Instructions for the task> Please report every line from the material that contains the word "view".

[Start of section]

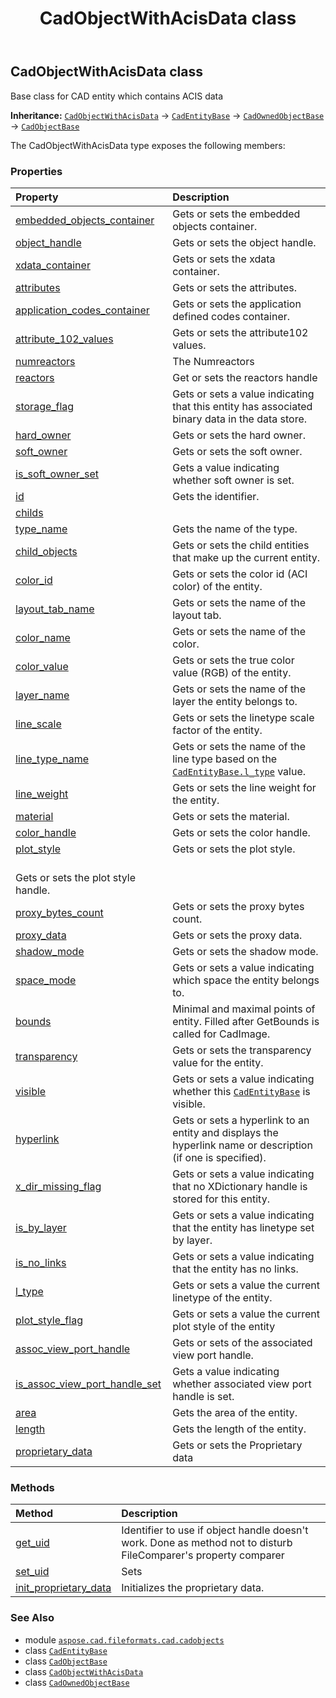 ﻿---
title: CadObjectWithAcisData class
second_title: Aspose.CAD for Python via .NET API References
description: 
type: docs
weight: 930
url: /python-net/aspose.cad.fileformats.cad.cadobjects/cadobjectwithacisdata/
is_root: false
---

## CadObjectWithAcisData class

Base class for CAD entity which contains ACIS data



**Inheritance:** [`CadObjectWithAcisData`](/cad/python-net/aspose.cad.fileformats.cad.cadobjects/cadobjectwithacisdata) → 
[`CadEntityBase`](/cad/python-net/aspose.cad.fileformats.cad.cadobjects/cadentitybase) → 
[`CadOwnedObjectBase`](/cad/python-net/aspose.cad.fileformats.cad.cadobjects/cadownedobjectbase) → 
[`CadObjectBase`](/cad/python-net/aspose.cad.fileformats.cad.cadobjects/cadobjectbase)



The CadObjectWithAcisData type exposes the following members:

### Properties
| Property | Description |
| :- | :- |
| [embedded_objects_container](/cad/python-net/aspose.cad.fileformats.cad.cadobjects/cadobjectwithacisdata/embedded_objects_container) | Gets or sets the embedded objects container. |
| [object_handle](/cad/python-net/aspose.cad.fileformats.cad.cadobjects/cadobjectwithacisdata/object_handle) | Gets or sets the object handle. |
| [xdata_container](/cad/python-net/aspose.cad.fileformats.cad.cadobjects/cadobjectwithacisdata/xdata_container) | Gets or sets the xdata container. |
| [attributes](/cad/python-net/aspose.cad.fileformats.cad.cadobjects/cadobjectwithacisdata/attributes) | Gets or sets the attributes. |
| [application_codes_container](/cad/python-net/aspose.cad.fileformats.cad.cadobjects/cadobjectwithacisdata/application_codes_container) | Gets or sets the application defined codes container. |
| [attribute_102_values](/cad/python-net/aspose.cad.fileformats.cad.cadobjects/cadobjectwithacisdata/attribute_102_values) | Gets or sets the attribute102 values. |
| [numreactors](/cad/python-net/aspose.cad.fileformats.cad.cadobjects/cadobjectwithacisdata/numreactors) | The Numreactors |
| [reactors](/cad/python-net/aspose.cad.fileformats.cad.cadobjects/cadobjectwithacisdata/reactors) | Get or sets the reactors handle |
| [storage_flag](/cad/python-net/aspose.cad.fileformats.cad.cadobjects/cadobjectwithacisdata/storage_flag) | Gets or sets a value indicating that this entity has associated binary data in the data store. |
| [hard_owner](/cad/python-net/aspose.cad.fileformats.cad.cadobjects/cadobjectwithacisdata/hard_owner) | Gets or sets the hard owner. |
| [soft_owner](/cad/python-net/aspose.cad.fileformats.cad.cadobjects/cadobjectwithacisdata/soft_owner) | Gets or sets the soft owner. |
| [is_soft_owner_set](/cad/python-net/aspose.cad.fileformats.cad.cadobjects/cadobjectwithacisdata/is_soft_owner_set) | Gets a value indicating whether soft owner is set. |
| [id](/cad/python-net/aspose.cad.fileformats.cad.cadobjects/cadobjectwithacisdata/id) | Gets the identifier. |
| [childs](/cad/python-net/aspose.cad.fileformats.cad.cadobjects/cadobjectwithacisdata/childs) |  |
| [type_name](/cad/python-net/aspose.cad.fileformats.cad.cadobjects/cadobjectwithacisdata/type_name) | Gets the name of the type. |
| [child_objects](/cad/python-net/aspose.cad.fileformats.cad.cadobjects/cadobjectwithacisdata/child_objects) | Gets or sets the child entities that make up the current entity. |
| [color_id](/cad/python-net/aspose.cad.fileformats.cad.cadobjects/cadobjectwithacisdata/color_id) | Gets or sets the color id (ACI color) of the entity. |
| [layout_tab_name](/cad/python-net/aspose.cad.fileformats.cad.cadobjects/cadobjectwithacisdata/layout_tab_name) | Gets or sets the name of the layout tab. |
| [color_name](/cad/python-net/aspose.cad.fileformats.cad.cadobjects/cadobjectwithacisdata/color_name) | Gets or sets the name of the color. |
| [color_value](/cad/python-net/aspose.cad.fileformats.cad.cadobjects/cadobjectwithacisdata/color_value) | Gets or sets the true color value (RGB) of the entity. |
| [layer_name](/cad/python-net/aspose.cad.fileformats.cad.cadobjects/cadobjectwithacisdata/layer_name) | Gets or sets the name of the layer the entity belongs to. |
| [line_scale](/cad/python-net/aspose.cad.fileformats.cad.cadobjects/cadobjectwithacisdata/line_scale) | Gets or sets the linetype scale factor of the entity. |
| [line_type_name](/cad/python-net/aspose.cad.fileformats.cad.cadobjects/cadobjectwithacisdata/line_type_name) | Gets or sets the name of the line type based on the [`CadEntityBase.l_type`](/cad/python-net/aspose.cad.fileformats.cad.cadobjects/cadentitybase#l_type) value. |
| [line_weight](/cad/python-net/aspose.cad.fileformats.cad.cadobjects/cadobjectwithacisdata/line_weight) | Gets or sets the line weight for the entity. |
| [material](/cad/python-net/aspose.cad.fileformats.cad.cadobjects/cadobjectwithacisdata/material) | Gets or sets the material. |
| [color_handle](/cad/python-net/aspose.cad.fileformats.cad.cadobjects/cadobjectwithacisdata/color_handle) | Gets or sets the color handle. |
| [plot_style](/cad/python-net/aspose.cad.fileformats.cad.cadobjects/cadobjectwithacisdata/plot_style) | Gets or sets the plot style.<br/>Gets or sets the plot style handle. |
| [proxy_bytes_count](/cad/python-net/aspose.cad.fileformats.cad.cadobjects/cadobjectwithacisdata/proxy_bytes_count) | Gets or sets the proxy bytes count. |
| [proxy_data](/cad/python-net/aspose.cad.fileformats.cad.cadobjects/cadobjectwithacisdata/proxy_data) | Gets or sets the proxy data. |
| [shadow_mode](/cad/python-net/aspose.cad.fileformats.cad.cadobjects/cadobjectwithacisdata/shadow_mode) | Gets or sets the shadow mode. |
| [space_mode](/cad/python-net/aspose.cad.fileformats.cad.cadobjects/cadobjectwithacisdata/space_mode) | Gets or sets a value indicating which space the entity belongs to. |
| [bounds](/cad/python-net/aspose.cad.fileformats.cad.cadobjects/cadobjectwithacisdata/bounds) | Minimal and maximal points of entity. Filled after GetBounds is called for CadImage. |
| [transparency](/cad/python-net/aspose.cad.fileformats.cad.cadobjects/cadobjectwithacisdata/transparency) | Gets or sets the transparency value for the entity. |
| [visible](/cad/python-net/aspose.cad.fileformats.cad.cadobjects/cadobjectwithacisdata/visible) | Gets or sets a value indicating whether this [`CadEntityBase`](/cad/python-net/aspose.cad.fileformats.cad.cadobjects/cadentitybase) is visible. |
| [hyperlink](/cad/python-net/aspose.cad.fileformats.cad.cadobjects/cadobjectwithacisdata/hyperlink) | Gets or sets a hyperlink to an entity and displays the hyperlink name or description (if one is specified). |
| [x_dir_missing_flag](/cad/python-net/aspose.cad.fileformats.cad.cadobjects/cadobjectwithacisdata/x_dir_missing_flag) | Gets or sets a value indicating that no XDictionary handle is stored for this entity. |
| [is_by_layer](/cad/python-net/aspose.cad.fileformats.cad.cadobjects/cadobjectwithacisdata/is_by_layer) | Gets or sets a value indicating that the entity has linetype set by layer. |
| [is_no_links](/cad/python-net/aspose.cad.fileformats.cad.cadobjects/cadobjectwithacisdata/is_no_links) | Gets or sets a value indicating that the entity has no links. |
| [l_type](/cad/python-net/aspose.cad.fileformats.cad.cadobjects/cadobjectwithacisdata/l_type) | Gets or sets a value the current linetype of the entity. |
| [plot_style_flag](/cad/python-net/aspose.cad.fileformats.cad.cadobjects/cadobjectwithacisdata/plot_style_flag) | Gets or sets a value the current plot style of the entity |
| [assoc_view_port_handle](/cad/python-net/aspose.cad.fileformats.cad.cadobjects/cadobjectwithacisdata/assoc_view_port_handle) | Gets or sets of the associated view port handle. |
| [is_assoc_view_port_handle_set](/cad/python-net/aspose.cad.fileformats.cad.cadobjects/cadobjectwithacisdata/is_assoc_view_port_handle_set) | Gets a value indicating whether associated view port handle is set. |
| [area](/cad/python-net/aspose.cad.fileformats.cad.cadobjects/cadobjectwithacisdata/area) | Gets the area of the entity. |
| [length](/cad/python-net/aspose.cad.fileformats.cad.cadobjects/cadobjectwithacisdata/length) | Gets the length of the entity. |
| [proprietary_data](/cad/python-net/aspose.cad.fileformats.cad.cadobjects/cadobjectwithacisdata/proprietary_data) | Gets or sets the Proprietary data |


### Methods
| Method | Description |
| :- | :- |
| [get_uid](/cad/python-net/aspose.cad.fileformats.cad.cadobjects/cadobjectwithacisdata/get_uid/#) | Identifier to use if object handle doesn't work. Done as method not to disturb FileComparer's property comparer |
| [set_uid](/cad/python-net/aspose.cad.fileformats.cad.cadobjects/cadobjectwithacisdata/set_uid/#str) | Sets |
| [init_proprietary_data](/cad/python-net/aspose.cad.fileformats.cad.cadobjects/cadobjectwithacisdata/init_proprietary_data/#aspose.cad.fileformats.cad.CadEntityAttribute-str) | Initializes the proprietary data. |



### See Also
* module [`aspose.cad.fileformats.cad.cadobjects`](..)
* class [`CadEntityBase`](/cad/python-net/aspose.cad.fileformats.cad.cadobjects/cadentitybase)
* class [`CadObjectBase`](/cad/python-net/aspose.cad.fileformats.cad.cadobjects/cadobjectbase)
* class [`CadObjectWithAcisData`](/cad/python-net/aspose.cad.fileformats.cad.cadobjects/cadobjectwithacisdata)
* class [`CadOwnedObjectBase`](/cad/python-net/aspose.cad.fileformats.cad.cadobjects/cadownedobjectbase)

[End of section]

Exercise response>
| [assoc_view_port_handle](/cad/python-net/aspose.cad.fileformats.cad.cadobjects/cadobjectwithacisdata/assoc_view_port_handle) | Gets or sets of the associated view port handle. |
| [is_assoc_view_port_handle_set](/cad/python-net/aspose.cad.fileformats.cad.cadobjects/cadobjectwithacisdata/is_assoc_view_port_handle_set) | Gets a value indicating whether associated view port handle is set. |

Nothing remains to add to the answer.